Maybe the Rockefeller-types had colour televisions in their homes in 1956, but most North Americans didn’t. Black & white TVs though were becoming ubiquitous by ’56. Once you owned the set, the content on it was free forever, a novel concept. A lot of Americans who used to go out were starting to stay in and Hollywood was feeling the heat: not only were they losing customers and cash, but theatre chain owners were complaining about the product that the movie studios were shipping them. Who wants to shell out to see some paint-by-numbers Westerns worse than any of the twenty Western shows free on TV?

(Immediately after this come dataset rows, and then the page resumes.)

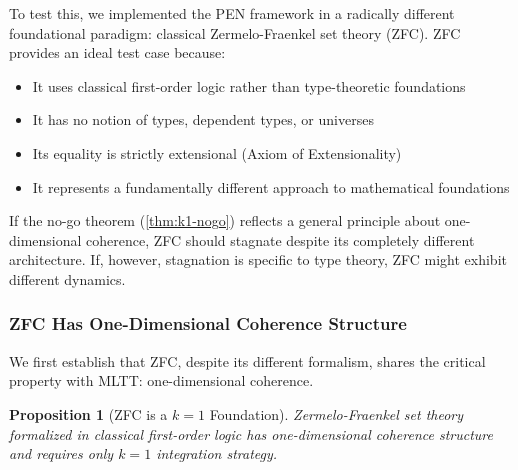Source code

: \documentclass[11pt]{article}
\newtheorem{proposition}[theorem]{Proposition}
\theoremstyle{definition}
\theoremstyle{remark}
\begin{document}
To test this, we implemented the PEN framework in a radically different foundational paradigm: classical Zermelo-Fraenkel set theory (ZFC). ZFC provides an ideal test case because:
\begin{itemize}
\item It uses classical first-order logic rather than type-theoretic foundations
\item It has no notion of types, dependent types, or universes
\item Its equality is strictly extensional (Axiom of Extensionality)
\item It represents a fundamentally different approach to mathematical foundations
\end{itemize}

If the no-go theorem (\cref{thm:k1-nogo}) reflects a general principle about one-dimensional coherence, ZFC should stagnate despite its completely different architecture. If, however, stagnation is specific to type theory, ZFC might exhibit different dynamics.

\subsubsection{ZFC Has One-Dimensional Coherence Structure}

We first establish that ZFC, despite its different formalism, shares the critical property with MLTT: one-dimensional coherence.

\begin{proposition}[ZFC is a $k=1$ Foundation]
\label{prop:zfc-1d}
Zermelo-Fraenkel set theory formalized in classical first-order logic has one-dimensional coherence structure and requires only $k=1$ integration strategy.
\end{proposition}
\end{document}
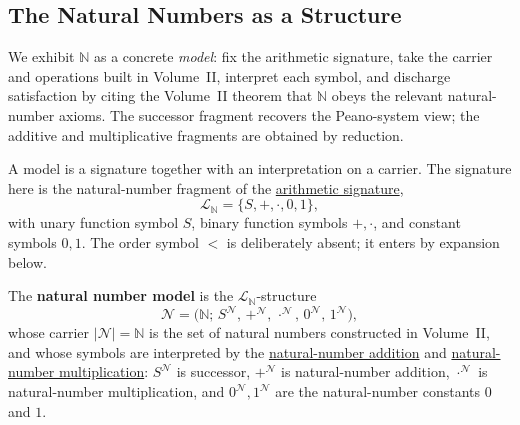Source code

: 
\subsection*{The Natural Numbers as a Structure}

\begin{remark*}
We exhibit $\mathbb{N}$ as a concrete \emph{model}: fix the arithmetic
signature, take the carrier and operations built in Volume~II, interpret each
symbol, and discharge satisfaction by citing the Volume~II theorem that
$\mathbb{N}$ obeys the relevant natural-number axioms. The successor fragment
recovers the Peano-system view; the additive and multiplicative fragments are
obtained by reduction.
\end{remark*}

\begin{remark*}[Exposition]
A model is a signature together with an interpretation on a carrier. The
signature here is the natural-number fragment of the
\hyperref[def:arithmetic-signature]{arithmetic signature},
\[
\mathcal{L}_{\mathbb{N}}=\{S,+,\cdot,0,1\},
\]
with unary function symbol $S$, binary function symbols $+,\cdot$, and
constant symbols $0,1$. The order symbol $<$ is deliberately absent; it enters
by expansion below.
\end{remark*}

\begin{definition}
\label{def:natural-number-model}
The \textbf{natural number model} is the $\mathcal{L}_{\mathbb{N}}$-structure
\[
\mathcal{N}
=
\bigl(\mathbb{N};\,
S^{\mathcal{N}},\,+^{\mathcal{N}},\,\cdot^{\mathcal{N}},
\,0^{\mathcal{N}},\,1^{\mathcal{N}}\bigr),
\]
whose carrier $|\mathcal{N}|=\mathbb{N}$ is the set of natural numbers
constructed in Volume~II, and whose symbols are interpreted by the
\hyperref[def:addition-on-peano-system]{natural-number addition} and
\hyperref[def:multiplication-on-peano-system]{natural-number multiplication}:
$S^{\mathcal{N}}$ is successor, $+^{\mathcal{N}}$ is natural-number addition,
$\cdot^{\mathcal{N}}$ is natural-number multiplication, and
$0^{\mathcal{N}},1^{\mathcal{N}}$ are the natural-number constants $0$ and $1$.
\end{definition}

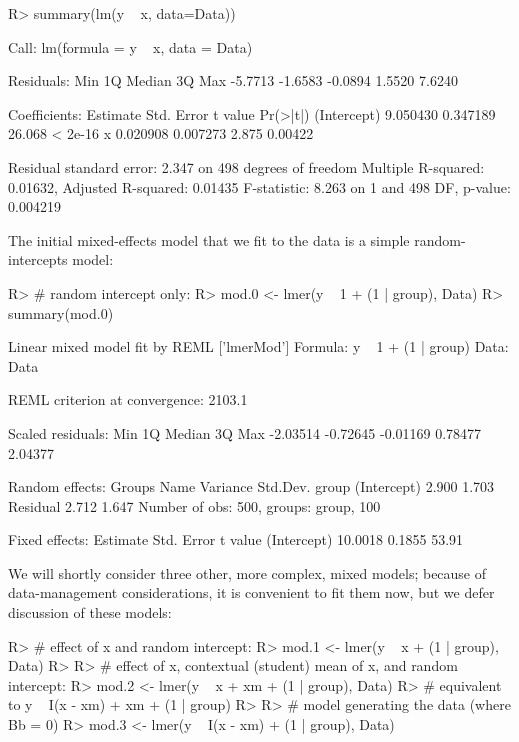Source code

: \documentclass[
]{jss}
\begin{document}
\begin{CodeChunk}
\begin{CodeInput}
R> summary(lm(y ~ x, data=Data))
\end{CodeInput}
\begin{CodeOutput}

Call:
lm(formula = y ~ x, data = Data)

Residuals:
    Min      1Q  Median      3Q     Max 
-5.7713 -1.6583 -0.0894  1.5520  7.6240 

Coefficients:
            Estimate Std. Error t value Pr(>|t|)
(Intercept) 9.050430   0.347189  26.068  < 2e-16
x           0.020908   0.007273   2.875  0.00422

Residual standard error: 2.347 on 498 degrees of freedom
Multiple R-squared:  0.01632,   Adjusted R-squared:  0.01435 
F-statistic: 8.263 on 1 and 498 DF,  p-value: 0.004219
\end{CodeOutput}
\end{CodeChunk}

The initial mixed-effects model that we fit to the data is a simple
random-intercepts model:

\begin{CodeChunk}
\begin{CodeInput}
R> # random intercept only:
R> mod.0 <- lmer(y ~ 1 + (1 | group), Data)
R> summary(mod.0)
\end{CodeInput}
\begin{CodeOutput}
Linear mixed model fit by REML ['lmerMod']
Formula: y ~ 1 + (1 | group)
   Data: Data

REML criterion at convergence: 2103.1

Scaled residuals: 
     Min       1Q   Median       3Q      Max 
-2.03514 -0.72645 -0.01169  0.78477  2.04377 

Random effects:
 Groups   Name        Variance Std.Dev.
 group    (Intercept) 2.900    1.703   
 Residual             2.712    1.647   
Number of obs: 500, groups:  group, 100

Fixed effects:
            Estimate Std. Error t value
(Intercept)  10.0018     0.1855   53.91
\end{CodeOutput}
\end{CodeChunk}

We will shortly consider three other, more complex, mixed models;
because of data-management considerations, it is convenient to fit them
now, but we defer discussion of these models:

\begin{CodeChunk}
\begin{CodeInput}
R> # effect of x and random intercept:
R> mod.1 <- lmer(y ~ x + (1 | group), Data)
R> 
R> # effect of x, contextual (student) mean of x, and random intercept:
R> mod.2 <- lmer(y ~ x + xm + (1 | group), Data)
R>         # equivalent to y ~ I(x - xm) + xm + (1 | group)
R> 
R> # model generating the data (where Bb = 0)
R> mod.3 <- lmer(y ~ I(x - xm) + (1 | group), Data)
\end{CodeInput}
\end{CodeChunk}
\end{document}
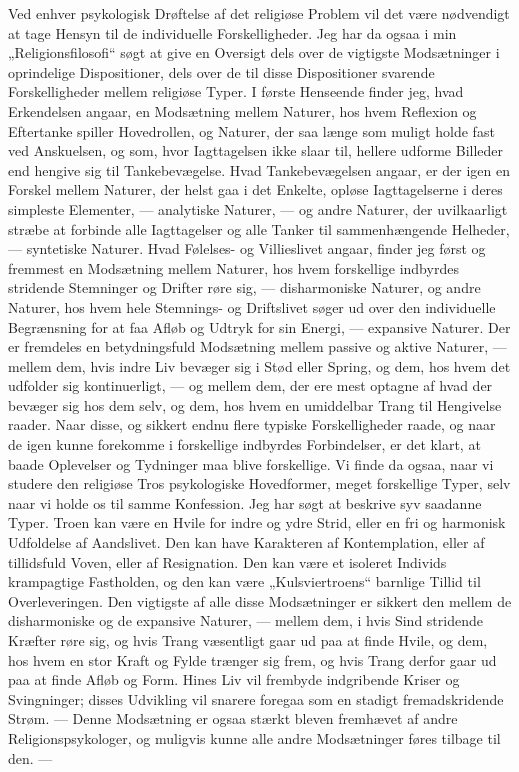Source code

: \documentclass[12pt,a4paper]{article}
\newcommand{\opage}[1]{\marginnote{\footnotesize\textit{[#1]}}}
\begin{document}
Ved enhver psykologisk Drøftelse af det religiøse Problem vil det være
nødvendigt at tage Hensyn til de individuelle Forskelligheder. Jeg har da ogsaa
i min „Religionsfilosofi“ søgt at give en Oversigt dels over de \opage{50} vigtigste
Modsætninger i oprindelige Dispositioner, dels over de til disse Dispositioner
svarende Forskelligheder mellem religiøse Typer. I første Henseende finder jeg,
hvad Erkendelsen angaar, en Modsætning mellem Naturer, hos hvem Reflexion og
Eftertanke spiller Hovedrollen, og Naturer, der saa længe som muligt holde fast
ved Anskuelsen, og som, hvor Iagttagelsen ikke slaar til, hellere udforme
Billeder end hengive sig til Tankebevægelse. Hvad Tankebevægelsen angaar, er der
igen en Forskel mellem Naturer, der helst gaa i det Enkelte, opløse
Iagttagelserne i deres simpleste Elementer, --- analytiske Naturer, --- og andre
Naturer, der uvilkaarligt stræbe at forbinde alle Iagttagelser og alle Tanker
til sammenhængende Helheder, --- syntetiske Naturer. Hvad Følelses- og
Villieslivet angaar, finder jeg først og fremmest en Modsætning mellem Naturer,
hos hvem forskellige indbyrdes stridende Stemninger og Drifter røre sig, ---
disharmoniske Naturer, og andre Naturer, hos hvem hele Stemnings- og Driftslivet
søger ud over den individuelle Begrænsning for at faa Afløb og Udtryk for sin
Energi, --- expansive Naturer. Der er fremdeles en betydningsfuld Modsætning
mellem passive og aktive Naturer, --- mellem dem, hvis indre Liv bevæger sig i
Stød eller Spring, og dem, hos hvem det udfolder sig kontinuerligt, --- og
mellem dem, der ere mest optagne af hvad der bevæger sig hos dem selv, og dem,
hos hvem en umiddelbar Trang til Hengivelse raader. Naar disse, og sikkert endnu
flere typiske Forskelligheder raade, og naar de igen kunne forekomme i
forskellige indbyrdes Forbindelser, er det klart, at baade Oplevelser og
Tydninger maa blive forskellige. Vi finde da ogsaa, naar vi studere den
religiøse Tros psykologiske Hovedformer, meget forskellige Typer, selv naar vi
holde os til samme Konfession. Jeg har søgt at beskrive syv saadanne Typer.
Troen kan være en Hvile for indre og ydre Strid, eller en fri og harmonisk
Udfoldelse af Aandslivet. Den kan \opage{51} have Karakteren af Kontemplation, eller af
tillidsfuld Voven, eller af Resignation. Den kan være et isoleret Individs
krampagtige Fastholden, og den kan være „Kulsviertroens“ barnlige Tillid til
Overleveringen. Den vigtigste af alle disse Modsætninger er sikkert den mellem
de disharmoniske og de expansive Naturer, --- mellem dem, i hvis Sind stridende
Kræfter røre sig, og hvis Trang væsentligt gaar ud paa at finde Hvile, og dem,
hos hvem en stor Kraft og Fylde trænger sig frem, og hvis Trang derfor gaar ud
paa at finde Afløb og Form. Hines Liv vil frembyde indgribende Kriser og
Svingninger; disses Udvikling vil snarere foregaa som en stadigt fremadskridende
Strøm. --- Denne Modsætning er ogsaa stærkt bleven fremhævet af andre
Religionspsykologer, og muligvis kunne alle andre Modsætninger føres tilbage til
den. ---
\end{document}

Hollywood decided to attack TV where it hurt the most—right in the colour zone: and, also, by exploiting its advantage of scale. Movies, beginning around the mid 1950s and continuing until television had caught up in the colour category (by the mid 1960s, most North American homes featured a colour TV), began to become the full-blown sensory spectacles they remain. Studios spent a lot of money competing with each other to develop technologically superior film colour systems, bigger screens, new cinematographic techniques to remind an audience how much bigger a movie screen was than the puny piece of glass they had back home. Inevitably, perhaps, this intense focus on technological innovation and wowing people with bright colours and sweeping panoramic cinematography, came at a cost: the content suffered. Studios forgot how to tell a story. The story and dialogue in Trapeze are largely laughable. They often were in the big movies of this era, which intentionally chose to emphasize style over substance. It doesn’t really matter. Hollywood, with a point to prove, can be a fearsome thing.
Directed by Carol Reed and shot on location in Paris (mostly at the Cirque d’ Hiver), Trapeze, viewed in its natural environs—a movie theatre—must have made people cover their eyes and scream, like, you could definitely see people getting up and leaving. The flying act is harrowing. An acrobat in real life, before an injury turned him thespian, Burt Lancaster performed many of his own flying stunts in the film. Beyond that the formula Trapeze sets remains the formula still: famous faces, pretty faces (Gina Lollobrigida, the centre of a love triangle, makes her screen debut) mixed with lots of glorious action, fast and dangerous.
I miss the days when two guys could just walk around on their hands and have an honest conversation with each other, mano-a-mano-like.